If it were possible to establish that, those very few rare cases in which a person is doomed to suffer interminably, there would be no debate. If you look at the expert panel report carefully and you try to find some indication of how you differentiate between someone who is suicidal and someone who is requesting MAID, all they say repeatedly is that it is not possible to provide fixed rules. They do not cite a single research study that shows that any human being is capable of differentiating between those two groups.
When Dr. Smith was asked how to determine whether someone is suicidal or they're requesting MAID, he did not give any diagnostic criteria that one could apply, but he said he is capable of doing this. The research is very clear. There is no evidence that you can predict the course of a mental illness, either treated or untreated, using any reliable criteria. The research that has different psychiatrists predicting shows that they don't usually agree. This worries me, because all of the seriously suicidal....

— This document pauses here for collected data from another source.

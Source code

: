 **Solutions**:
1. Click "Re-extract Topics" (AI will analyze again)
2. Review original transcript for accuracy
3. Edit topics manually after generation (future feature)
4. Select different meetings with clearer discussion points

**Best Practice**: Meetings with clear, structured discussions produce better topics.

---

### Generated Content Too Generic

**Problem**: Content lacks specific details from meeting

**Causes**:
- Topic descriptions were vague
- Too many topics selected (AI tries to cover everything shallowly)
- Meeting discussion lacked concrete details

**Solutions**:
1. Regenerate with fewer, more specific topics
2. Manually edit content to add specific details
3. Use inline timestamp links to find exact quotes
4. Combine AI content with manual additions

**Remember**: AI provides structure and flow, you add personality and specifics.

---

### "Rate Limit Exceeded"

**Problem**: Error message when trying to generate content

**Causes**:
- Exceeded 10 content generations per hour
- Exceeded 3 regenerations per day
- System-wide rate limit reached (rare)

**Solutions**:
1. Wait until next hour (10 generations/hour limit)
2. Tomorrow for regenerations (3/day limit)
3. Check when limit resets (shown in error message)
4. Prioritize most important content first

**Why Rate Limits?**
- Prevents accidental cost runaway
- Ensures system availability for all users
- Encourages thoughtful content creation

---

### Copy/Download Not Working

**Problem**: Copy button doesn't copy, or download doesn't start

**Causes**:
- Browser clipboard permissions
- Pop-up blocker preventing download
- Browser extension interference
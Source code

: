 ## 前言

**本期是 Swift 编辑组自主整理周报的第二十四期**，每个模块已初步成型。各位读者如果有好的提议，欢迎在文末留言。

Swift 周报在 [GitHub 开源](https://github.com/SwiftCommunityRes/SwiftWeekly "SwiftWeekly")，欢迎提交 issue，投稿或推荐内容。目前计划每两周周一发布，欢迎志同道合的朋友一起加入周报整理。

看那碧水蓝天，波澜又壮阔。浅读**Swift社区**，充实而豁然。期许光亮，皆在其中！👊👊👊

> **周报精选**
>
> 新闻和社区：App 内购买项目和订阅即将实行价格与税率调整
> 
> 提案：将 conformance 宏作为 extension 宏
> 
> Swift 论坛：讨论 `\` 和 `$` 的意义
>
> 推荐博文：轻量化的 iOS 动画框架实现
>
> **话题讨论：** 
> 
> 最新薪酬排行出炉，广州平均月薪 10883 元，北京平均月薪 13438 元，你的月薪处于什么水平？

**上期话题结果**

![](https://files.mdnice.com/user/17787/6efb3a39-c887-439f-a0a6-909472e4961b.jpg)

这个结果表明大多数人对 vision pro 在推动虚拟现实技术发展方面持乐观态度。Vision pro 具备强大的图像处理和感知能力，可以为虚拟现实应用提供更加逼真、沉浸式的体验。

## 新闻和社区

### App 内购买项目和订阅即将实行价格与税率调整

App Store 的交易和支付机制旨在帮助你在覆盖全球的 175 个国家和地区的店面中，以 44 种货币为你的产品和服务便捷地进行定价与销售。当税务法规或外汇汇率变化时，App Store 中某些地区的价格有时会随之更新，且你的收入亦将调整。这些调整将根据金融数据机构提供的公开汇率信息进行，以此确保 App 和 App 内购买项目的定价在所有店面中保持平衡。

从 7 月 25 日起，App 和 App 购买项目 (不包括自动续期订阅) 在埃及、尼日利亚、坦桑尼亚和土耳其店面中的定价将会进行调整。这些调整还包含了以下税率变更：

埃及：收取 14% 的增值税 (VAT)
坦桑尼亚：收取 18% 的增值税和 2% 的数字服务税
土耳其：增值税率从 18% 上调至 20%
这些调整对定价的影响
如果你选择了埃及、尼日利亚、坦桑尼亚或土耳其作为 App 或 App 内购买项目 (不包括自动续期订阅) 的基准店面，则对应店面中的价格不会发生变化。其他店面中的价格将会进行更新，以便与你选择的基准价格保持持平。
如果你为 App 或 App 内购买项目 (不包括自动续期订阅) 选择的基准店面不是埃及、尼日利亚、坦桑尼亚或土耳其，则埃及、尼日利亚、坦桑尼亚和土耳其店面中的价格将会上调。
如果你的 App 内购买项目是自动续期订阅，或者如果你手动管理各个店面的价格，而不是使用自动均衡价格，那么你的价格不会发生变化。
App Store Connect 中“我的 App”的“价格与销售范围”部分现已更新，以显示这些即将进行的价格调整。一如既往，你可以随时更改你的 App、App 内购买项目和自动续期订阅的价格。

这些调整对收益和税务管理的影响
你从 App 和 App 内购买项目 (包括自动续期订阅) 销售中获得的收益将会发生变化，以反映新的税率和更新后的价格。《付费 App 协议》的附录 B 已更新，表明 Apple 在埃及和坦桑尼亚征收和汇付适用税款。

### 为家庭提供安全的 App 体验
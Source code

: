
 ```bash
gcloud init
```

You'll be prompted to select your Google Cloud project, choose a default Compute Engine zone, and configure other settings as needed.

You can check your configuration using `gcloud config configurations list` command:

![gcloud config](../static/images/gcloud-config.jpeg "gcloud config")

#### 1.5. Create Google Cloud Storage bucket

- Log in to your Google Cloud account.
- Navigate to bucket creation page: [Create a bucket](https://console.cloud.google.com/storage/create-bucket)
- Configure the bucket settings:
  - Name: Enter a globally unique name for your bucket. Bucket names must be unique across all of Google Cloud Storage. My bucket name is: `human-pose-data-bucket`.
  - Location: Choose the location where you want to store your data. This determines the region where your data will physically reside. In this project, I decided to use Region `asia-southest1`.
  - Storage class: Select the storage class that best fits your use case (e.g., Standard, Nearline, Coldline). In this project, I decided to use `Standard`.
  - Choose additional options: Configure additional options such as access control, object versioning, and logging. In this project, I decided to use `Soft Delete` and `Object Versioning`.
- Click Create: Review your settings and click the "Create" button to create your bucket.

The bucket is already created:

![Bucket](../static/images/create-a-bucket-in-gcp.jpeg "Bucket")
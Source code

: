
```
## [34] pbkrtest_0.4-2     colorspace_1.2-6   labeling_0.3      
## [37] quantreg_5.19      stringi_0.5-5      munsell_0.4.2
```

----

I'll repeat this. I'd love to provide the evidence that Senator Kutcher requested. When someone is seriously suicidal, they feel there is no hope. We are allowed to, against their will, send an ambulance to save someone's life who is in the process or on the verge of killing themselves. Most of them—the vast majority—are very thankful that we did that at that time. They do meet the criteria in the sense that they usually had a long history of mental illness, they had lots of treatments and they were feeling totally hopeless at that moment, but they made a mistake.
How many people were so grateful to be alive when against their will they were saved? I am just so worried that people will needlessly die because we do not have any criteria. Even though people believe they can make that decision, the scientific evidence isn't there, and I challenge you to just look at the expert panel report and try to find what the criteria would be, how someone talking to someone will make that determination.